No. That has nothing to do with the reset code, as by the time we ever
call intel_ring_begin() in the recovery code, all previous
waits/requests are completed i.e. (excluding execlists bugs ahem) the
rings should be empty.

> > > > @@ -1200,7 +1191,6 @@ static int __i915_spin_request(struct drm_i915_gem_request *req, int state)
> > > >  /**
> > > >   * __i915_wait_request - wait until execution of request has finished
> > > >   * @req: duh!
> > > > - * @reset_counter: reset sequence associated with the given request
> > > >   * @interruptible: do an interruptible wait (normally yes)
> > > >   * @timeout: in - how long to wait (NULL forever); out - how much time remaining
> > > >   *
> > > > @@ -1215,7 +1205,6 @@ static int __i915_spin_request(struct drm_i915_gem_request *req, int state)
> > > >   * errno with remaining time filled in timeout argument.
> > > >   */
> > > >  int __i915_wait_request(struct drm_i915_gem_request *req,
> > > > -			unsigned reset_counter,
> > > >  			bool interruptible,
> > > >  			s64 *timeout,
> > > >  			struct intel_rps_client *rps)
> > > > @@ -1264,12 +1253,12 @@ int __i915_wait_request(struct drm_i915_gem_request *req,
> > > >  
> > > >  		/* We need to check whether any gpu reset happened in between
> > > >  		 * the caller grabbing the seqno and now ... */
> > > > -		if (reset_counter != atomic_read(&dev_priv->gpu_error.reset_counter)) {
> > > > -			/* ... but upgrade the -EAGAIN to an -EIO if the gpu
> > > > -			 * is truely gone. */
> > > > -			ret = i915_gem_check_wedge(&dev_priv->gpu_error, interruptible);
> > > > -			if (ret == 0)
> > > > -				ret = -EAGAIN;
> > > > +		if (req->reset_counter != i915_reset_counter(&dev_priv->gpu_error)) {
> > > > +			/* As we do not requeue the request over a GPU reset,
> > > > +			 * if one does occur we know that the request is
> > > > +			 * effectively complete.
> > > > +			 */
> > > > +			ret = 0;
> > > >  			break;
> > > 
> > > This now no longer bails out straight when a reset is in progress with
> > > -EAGAIN. I fear for the deadlocks.
> > 
> > You fear incorrectly here.
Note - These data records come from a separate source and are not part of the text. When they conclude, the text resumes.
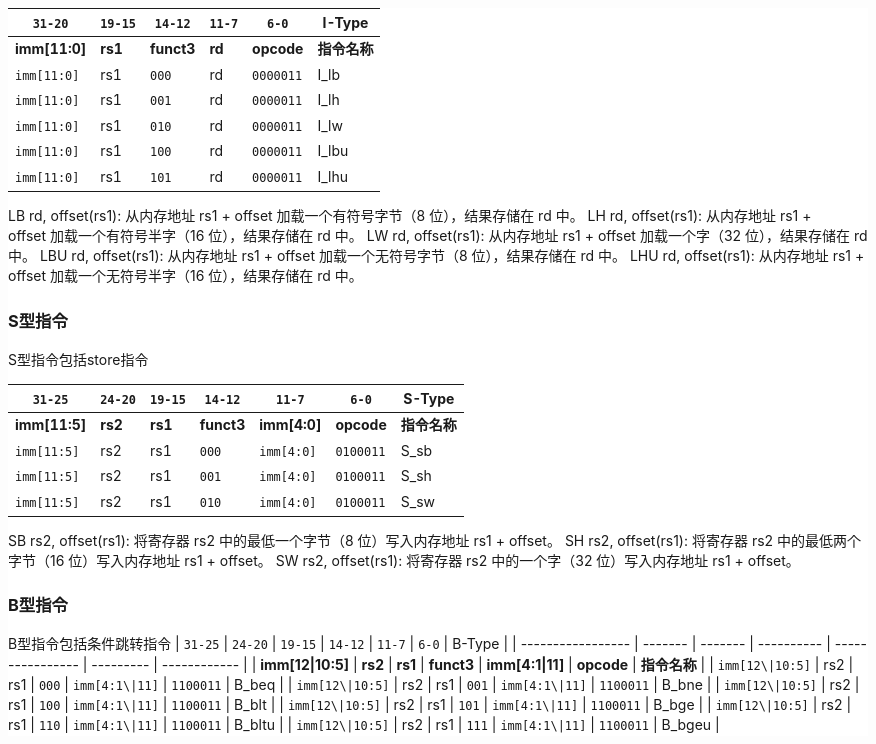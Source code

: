 

| `31-20`       | `19-15` | `14-12`    | `11-7` | `6-0`      |  I-Type      |
| ------------- | ------- | ---------- | ------ | ---------- | ------------ |
| **imm[11:0]** | **rs1** | **funct3** | **rd** | **opcode** | **指令名称**  |
| `imm[11:0]`   | rs1     | `000`      | rd     | `0000011`  | I_lb         |
| `imm[11:0]`   | rs1     | `001`      | rd     | `0000011`  | I_lh         |
| `imm[11:0]`   | rs1     | `010`      | rd     | `0000011`  | I_lw         |
| `imm[11:0]`   | rs1     | `100`      | rd     | `0000011`  | I_lbu        |
| `imm[11:0]`   | rs1     | `101`      | rd     | `0000011`  | I_lhu        |

LB rd, offset(rs1): 从内存地址 rs1 + offset 加载一个有符号字节（8 位），结果存储在 rd 中。
LH rd, offset(rs1): 从内存地址 rs1 + offset 加载一个有符号半字（16 位），结果存储在 rd 中。
LW rd, offset(rs1): 从内存地址 rs1 + offset 加载一个字（32 位），结果存储在 rd 中。
LBU rd, offset(rs1): 从内存地址 rs1 + offset 加载一个无符号字节（8 位），结果存储在 rd 中。
LHU rd, offset(rs1): 从内存地址 rs1 + offset 加载一个无符号半字（16 位），结果存储在 rd 中。


### S型指令
S型指令包括store指令

| `31-25`       | `24-20` | `19-15` | `14-12`    | `11-7`       | `6-0`      |  S-Type      |
| ------------- | ------- | ------- | ---------- | ------------ | ---------- | ------------ |
| **imm[11:5]** | **rs2** | **rs1** | **funct3** | **imm[4:0]** | **opcode** | **指令名称**  |
| `imm[11:5]`   | rs2     | rs1     | `000`      | `imm[4:0]`   | `0100011`  | S_sb         |
| `imm[11:5]`   | rs2     | rs1     | `001`      | `imm[4:0]`   | `0100011`  | S_sh         |
| `imm[11:5]`   | rs2     | rs1     | `010`      | `imm[4:0]`   | `0100011`  | S_sw         |

SB rs2, offset(rs1): 将寄存器 rs2 中的最低一个字节（8 位）写入内存地址 rs1 + offset。
SH rs2, offset(rs1): 将寄存器 rs2 中的最低两个字节（16 位）写入内存地址 rs1 + offset。
SW rs2, offset(rs1): 将寄存器 rs2 中的一个字（32 位）写入内存地址 rs1 + offset。



### B型指令
B型指令包括条件跳转指令
| `31-25`           | `24-20` | `19-15` | `14-12`    | `11-7`           | `6-0`      |  B-Type      |
| ----------------- | ------- | ------- | ---------- | ---------------- |  --------- | ------------ |
| **imm[12\|10:5]** | **rs2** | **rs1** | **funct3** | **imm[4:1\|11]** | **opcode** | **指令名称**  |
| `imm[12\|10:5]`   | rs2     | rs1     | `000`      | `imm[4:1\|11]`   | `1100011`  | B_beq        |
| `imm[12\|10:5]`   | rs2     | rs1     | `001`      | `imm[4:1\|11]`   | `1100011`  | B_bne        |
| `imm[12\|10:5]`   | rs2     | rs1     | `100`      | `imm[4:1\|11]`   | `1100011`  | B_blt        |
| `imm[12\|10:5]`   | rs2     | rs1     | `101`      | `imm[4:1\|11]`   | `1100011`  | B_bge        |
| `imm[12\|10:5]`   | rs2     | rs1     | `110`      | `imm[4:1\|11]`   | `1100011`  | B_bltu       |
| `imm[12\|10:5]`   | rs2     | rs1     | `111`      | `imm[4:1\|11]`   | `1100011`  | B_bgeu       |
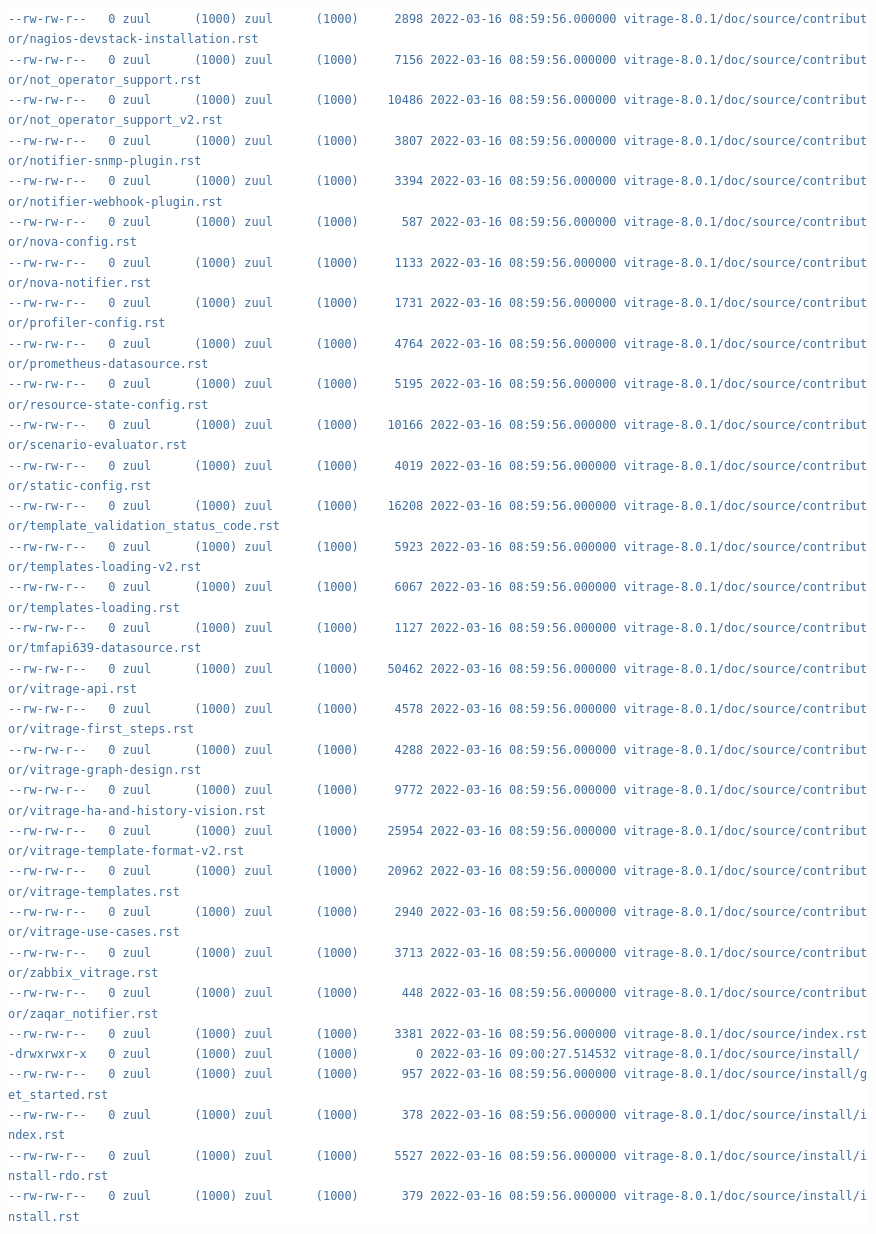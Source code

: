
 ```diff
--rw-rw-r--   0 zuul      (1000) zuul      (1000)     2898 2022-03-16 08:59:56.000000 vitrage-8.0.1/doc/source/contributor/nagios-devstack-installation.rst
--rw-rw-r--   0 zuul      (1000) zuul      (1000)     7156 2022-03-16 08:59:56.000000 vitrage-8.0.1/doc/source/contributor/not_operator_support.rst
--rw-rw-r--   0 zuul      (1000) zuul      (1000)    10486 2022-03-16 08:59:56.000000 vitrage-8.0.1/doc/source/contributor/not_operator_support_v2.rst
--rw-rw-r--   0 zuul      (1000) zuul      (1000)     3807 2022-03-16 08:59:56.000000 vitrage-8.0.1/doc/source/contributor/notifier-snmp-plugin.rst
--rw-rw-r--   0 zuul      (1000) zuul      (1000)     3394 2022-03-16 08:59:56.000000 vitrage-8.0.1/doc/source/contributor/notifier-webhook-plugin.rst
--rw-rw-r--   0 zuul      (1000) zuul      (1000)      587 2022-03-16 08:59:56.000000 vitrage-8.0.1/doc/source/contributor/nova-config.rst
--rw-rw-r--   0 zuul      (1000) zuul      (1000)     1133 2022-03-16 08:59:56.000000 vitrage-8.0.1/doc/source/contributor/nova-notifier.rst
--rw-rw-r--   0 zuul      (1000) zuul      (1000)     1731 2022-03-16 08:59:56.000000 vitrage-8.0.1/doc/source/contributor/profiler-config.rst
--rw-rw-r--   0 zuul      (1000) zuul      (1000)     4764 2022-03-16 08:59:56.000000 vitrage-8.0.1/doc/source/contributor/prometheus-datasource.rst
--rw-rw-r--   0 zuul      (1000) zuul      (1000)     5195 2022-03-16 08:59:56.000000 vitrage-8.0.1/doc/source/contributor/resource-state-config.rst
--rw-rw-r--   0 zuul      (1000) zuul      (1000)    10166 2022-03-16 08:59:56.000000 vitrage-8.0.1/doc/source/contributor/scenario-evaluator.rst
--rw-rw-r--   0 zuul      (1000) zuul      (1000)     4019 2022-03-16 08:59:56.000000 vitrage-8.0.1/doc/source/contributor/static-config.rst
--rw-rw-r--   0 zuul      (1000) zuul      (1000)    16208 2022-03-16 08:59:56.000000 vitrage-8.0.1/doc/source/contributor/template_validation_status_code.rst
--rw-rw-r--   0 zuul      (1000) zuul      (1000)     5923 2022-03-16 08:59:56.000000 vitrage-8.0.1/doc/source/contributor/templates-loading-v2.rst
--rw-rw-r--   0 zuul      (1000) zuul      (1000)     6067 2022-03-16 08:59:56.000000 vitrage-8.0.1/doc/source/contributor/templates-loading.rst
--rw-rw-r--   0 zuul      (1000) zuul      (1000)     1127 2022-03-16 08:59:56.000000 vitrage-8.0.1/doc/source/contributor/tmfapi639-datasource.rst
--rw-rw-r--   0 zuul      (1000) zuul      (1000)    50462 2022-03-16 08:59:56.000000 vitrage-8.0.1/doc/source/contributor/vitrage-api.rst
--rw-rw-r--   0 zuul      (1000) zuul      (1000)     4578 2022-03-16 08:59:56.000000 vitrage-8.0.1/doc/source/contributor/vitrage-first_steps.rst
--rw-rw-r--   0 zuul      (1000) zuul      (1000)     4288 2022-03-16 08:59:56.000000 vitrage-8.0.1/doc/source/contributor/vitrage-graph-design.rst
--rw-rw-r--   0 zuul      (1000) zuul      (1000)     9772 2022-03-16 08:59:56.000000 vitrage-8.0.1/doc/source/contributor/vitrage-ha-and-history-vision.rst
--rw-rw-r--   0 zuul      (1000) zuul      (1000)    25954 2022-03-16 08:59:56.000000 vitrage-8.0.1/doc/source/contributor/vitrage-template-format-v2.rst
--rw-rw-r--   0 zuul      (1000) zuul      (1000)    20962 2022-03-16 08:59:56.000000 vitrage-8.0.1/doc/source/contributor/vitrage-templates.rst
--rw-rw-r--   0 zuul      (1000) zuul      (1000)     2940 2022-03-16 08:59:56.000000 vitrage-8.0.1/doc/source/contributor/vitrage-use-cases.rst
--rw-rw-r--   0 zuul      (1000) zuul      (1000)     3713 2022-03-16 08:59:56.000000 vitrage-8.0.1/doc/source/contributor/zabbix_vitrage.rst
--rw-rw-r--   0 zuul      (1000) zuul      (1000)      448 2022-03-16 08:59:56.000000 vitrage-8.0.1/doc/source/contributor/zaqar_notifier.rst
--rw-rw-r--   0 zuul      (1000) zuul      (1000)     3381 2022-03-16 08:59:56.000000 vitrage-8.0.1/doc/source/index.rst
-drwxrwxr-x   0 zuul      (1000) zuul      (1000)        0 2022-03-16 09:00:27.514532 vitrage-8.0.1/doc/source/install/
--rw-rw-r--   0 zuul      (1000) zuul      (1000)      957 2022-03-16 08:59:56.000000 vitrage-8.0.1/doc/source/install/get_started.rst
--rw-rw-r--   0 zuul      (1000) zuul      (1000)      378 2022-03-16 08:59:56.000000 vitrage-8.0.1/doc/source/install/index.rst
--rw-rw-r--   0 zuul      (1000) zuul      (1000)     5527 2022-03-16 08:59:56.000000 vitrage-8.0.1/doc/source/install/install-rdo.rst
--rw-rw-r--   0 zuul      (1000) zuul      (1000)      379 2022-03-16 08:59:56.000000 vitrage-8.0.1/doc/source/install/install.rst
```
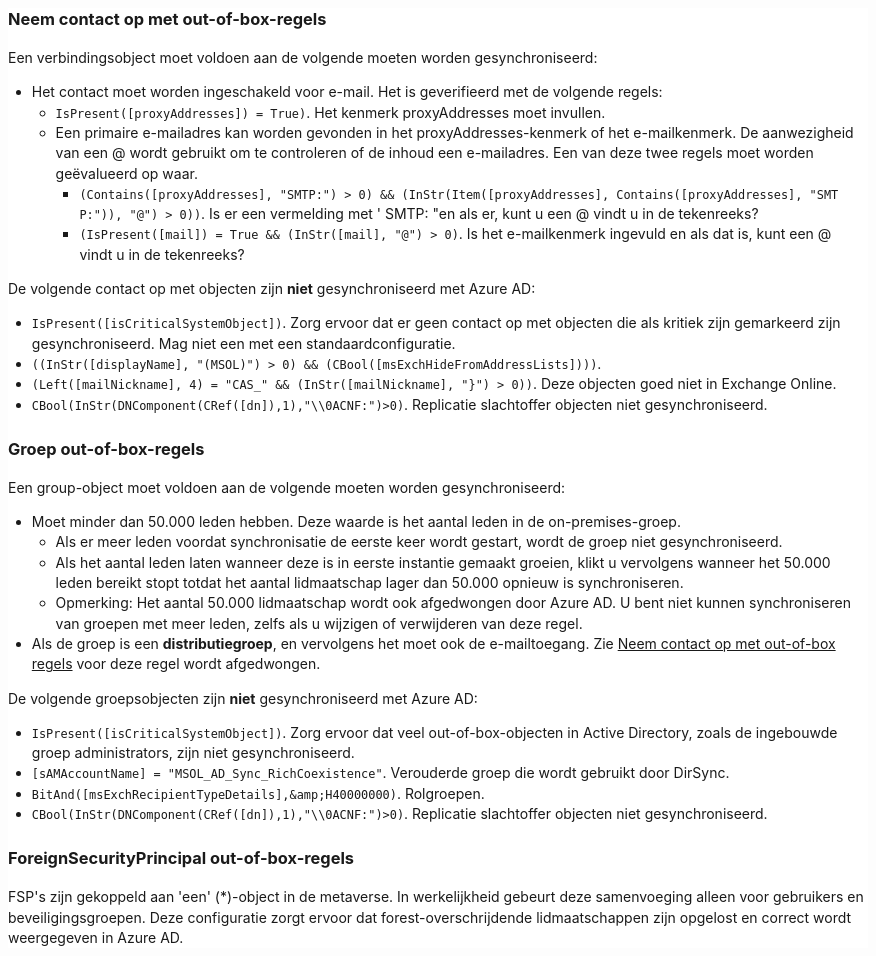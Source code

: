 ### <a name="contact-out-of-box-rules"></a>Neem contact op met out-of-box-regels
Een verbindingsobject moet voldoen aan de volgende moeten worden gesynchroniseerd:

* Het contact moet worden ingeschakeld voor e-mail. Het is geverifieerd met de volgende regels:
  * `IsPresent([proxyAddresses]) = True)`. Het kenmerk proxyAddresses moet invullen.
  * Een primaire e-mailadres kan worden gevonden in het proxyAddresses-kenmerk of het e-mailkenmerk. De aanwezigheid van een \@ wordt gebruikt om te controleren of de inhoud een e-mailadres. Een van deze twee regels moet worden geëvalueerd op waar.
    * `(Contains([proxyAddresses], "SMTP:") > 0) && (InStr(Item([proxyAddresses], Contains([proxyAddresses], "SMTP:")), "@") > 0))`. Is er een vermelding met ' SMTP: "en als er, kunt u een \@ vindt u in de tekenreeks?
    * `(IsPresent([mail]) = True && (InStr([mail], "@") > 0)`. Is het e-mailkenmerk ingevuld en als dat is, kunt een \@ vindt u in de tekenreeks?

De volgende contact op met objecten zijn **niet** gesynchroniseerd met Azure AD:

* `IsPresent([isCriticalSystemObject])`. Zorg ervoor dat er geen contact op met objecten die als kritiek zijn gemarkeerd zijn gesynchroniseerd. Mag niet een met een standaardconfiguratie.
* `((InStr([displayName], "(MSOL)") > 0) && (CBool([msExchHideFromAddressLists])))`.
* `(Left([mailNickname], 4) = "CAS_" && (InStr([mailNickname], "}") > 0))`. Deze objecten goed niet in Exchange Online.
* `CBool(InStr(DNComponent(CRef([dn]),1),"\\0ACNF:")>0)`. Replicatie slachtoffer objecten niet gesynchroniseerd.

### <a name="group-out-of-box-rules"></a>Groep out-of-box-regels
Een group-object moet voldoen aan de volgende moeten worden gesynchroniseerd:

* Moet minder dan 50.000 leden hebben. Deze waarde is het aantal leden in de on-premises-groep.
  * Als er meer leden voordat synchronisatie de eerste keer wordt gestart, wordt de groep niet gesynchroniseerd.
  * Als het aantal leden laten wanneer deze is in eerste instantie gemaakt groeien, klikt u vervolgens wanneer het 50.000 leden bereikt stopt totdat het aantal lidmaatschap lager dan 50.000 opnieuw is synchroniseren.
  * Opmerking: Het aantal 50.000 lidmaatschap wordt ook afgedwongen door Azure AD. U bent niet kunnen synchroniseren van groepen met meer leden, zelfs als u wijzigen of verwijderen van deze regel.
* Als de groep is een **distributiegroep**, en vervolgens het moet ook de e-mailtoegang. Zie [Neem contact op met out-of-box regels](#contact-out-of-box-rules) voor deze regel wordt afgedwongen.

De volgende groepsobjecten zijn **niet** gesynchroniseerd met Azure AD:

* `IsPresent([isCriticalSystemObject])`. Zorg ervoor dat veel out-of-box-objecten in Active Directory, zoals de ingebouwde groep administrators, zijn niet gesynchroniseerd.
* `[sAMAccountName] = "MSOL_AD_Sync_RichCoexistence"`. Verouderde groep die wordt gebruikt door DirSync.
* `BitAnd([msExchRecipientTypeDetails],&amp;H40000000)`. Rolgroepen.
* `CBool(InStr(DNComponent(CRef([dn]),1),"\\0ACNF:")>0)`. Replicatie slachtoffer objecten niet gesynchroniseerd.

### <a name="foreignsecurityprincipal-out-of-box-rules"></a>ForeignSecurityPrincipal out-of-box-regels
FSP's zijn gekoppeld aan 'een' (\*)-object in de metaverse. In werkelijkheid gebeurt deze samenvoeging alleen voor gebruikers en beveiligingsgroepen. Deze configuratie zorgt ervoor dat forest-overschrijdende lidmaatschappen zijn opgelost en correct wordt weergegeven in Azure AD.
Either we hold the struct_mutex in which case
> > the reset waits and we complete our work without needing anything else,
> > or we may want to take the struct_mutex to complete our work and so may
> > end up waiting for the reset to complete. Either way the state of this
> > request is the same as to when the GPU reset actually occurs. There is
> > an inconsistency that we don't mark it as complete though, so we would
> > may try and wait on it again (only to find that the reset is in
> > progress and bail out again).
> 
> We only bail once per reset since we wait for resets to complete before
> acquiring dev->struct_mutex. On the modeset side we unfortunately can't do
> that since that code is in the drm core.
> 
> > The issue is not a potential deadlock (because that would be an already
> > existing ABBA in the code) but resources that can be depleted by
> > requests.
> 
> Besides deadlocks my other concern is that you encode reset behaviour
> outside of the reset code here. If we unconditionally EAGAIN here, then
> everyone will pick up whatever kind of fixup the reset code applied. Which
> means requeueing of requests is contained to the reset logic. But if we
> stop doing the unconditional EAGAIN then we have to fix up things here
> too.
> 
> On the flip side I don't see what's easier by returning 0 here instead of
> EAGAIN?

My fundamental argument for the last 5 years is that resets complete
requests, i.e. i915_wait_seqno/i915_wait_request should report 0 as the
object is no longer active by the GPU. Only in special circumstances do
we actually care that a reset happened (ABI), and rather than encode
that logic inside the core, that is better expressed as exceptions in
the caller.

e.g. set-to-domain works correctly even if the last request on the
object ended in a hang (and from that we can deduce that a very large
proportion of the API is also correct.)

>From my perspective, by completing the requests following a hang, we
make the kernel and userspace much more fault tolerant.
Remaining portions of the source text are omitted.